_EXERCISE PROMPT_
Copy out precisely the lines from the start of the data through the line with "10.9.2 and higher", and keep pictures out of it.

(Document images with source code)
──────────────────────────────
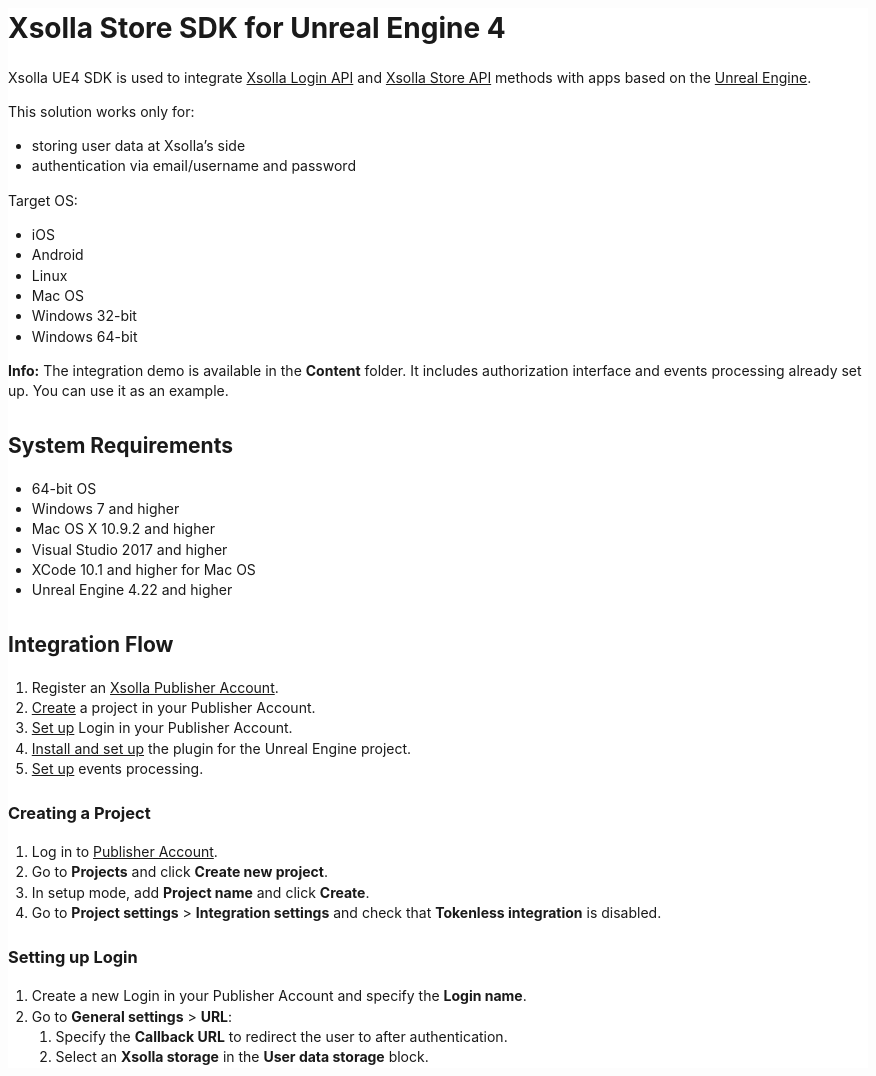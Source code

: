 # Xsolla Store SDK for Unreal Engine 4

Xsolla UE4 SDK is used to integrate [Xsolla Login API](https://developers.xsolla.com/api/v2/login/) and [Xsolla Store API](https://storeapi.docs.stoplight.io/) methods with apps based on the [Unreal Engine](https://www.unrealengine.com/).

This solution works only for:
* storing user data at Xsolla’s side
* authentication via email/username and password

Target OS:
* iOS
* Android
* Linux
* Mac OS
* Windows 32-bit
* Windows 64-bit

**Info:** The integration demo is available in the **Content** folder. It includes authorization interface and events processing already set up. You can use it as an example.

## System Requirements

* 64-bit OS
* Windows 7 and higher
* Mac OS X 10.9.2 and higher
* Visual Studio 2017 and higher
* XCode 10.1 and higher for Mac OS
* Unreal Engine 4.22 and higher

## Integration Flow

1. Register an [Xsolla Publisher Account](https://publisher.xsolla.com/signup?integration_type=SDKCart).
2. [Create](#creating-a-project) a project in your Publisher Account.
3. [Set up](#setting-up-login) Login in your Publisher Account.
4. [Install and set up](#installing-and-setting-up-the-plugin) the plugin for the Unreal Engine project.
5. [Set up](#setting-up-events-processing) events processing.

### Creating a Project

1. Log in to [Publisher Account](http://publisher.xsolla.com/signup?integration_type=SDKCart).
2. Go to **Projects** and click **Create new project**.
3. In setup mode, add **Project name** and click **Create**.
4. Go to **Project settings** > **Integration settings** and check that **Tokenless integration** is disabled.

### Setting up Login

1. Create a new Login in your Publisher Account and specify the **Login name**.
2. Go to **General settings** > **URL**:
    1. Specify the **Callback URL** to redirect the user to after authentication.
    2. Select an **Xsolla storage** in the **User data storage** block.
──────────────────────────────
_ANSWER TO THE EXERCISE_
Source code

: # Xsolla Store SDK for Unreal Engine 4

Xsolla UE4 SDK is used to integrate [Xsolla Login API](https://developers.xsolla.com/api/v2/login/) and [Xsolla Store API](https://storeapi.docs.stoplight.io/) methods with apps based on the [Unreal Engine](https://www.unrealengine.com/).

This solution works only for:
* storing user data at Xsolla’s side
* authentication via email/username and password

Target OS:
* iOS
* Android
* Linux
* Mac OS
* Windows 32-bit
* Windows 64-bit

**Info:** The integration demo is available in the **Content** folder. It includes authorization interface and events processing already set up. You can use it as an example.

## System Requirements

* 64-bit OS
* Windows 7 and higher
* Mac OS X 10.9.2 and higher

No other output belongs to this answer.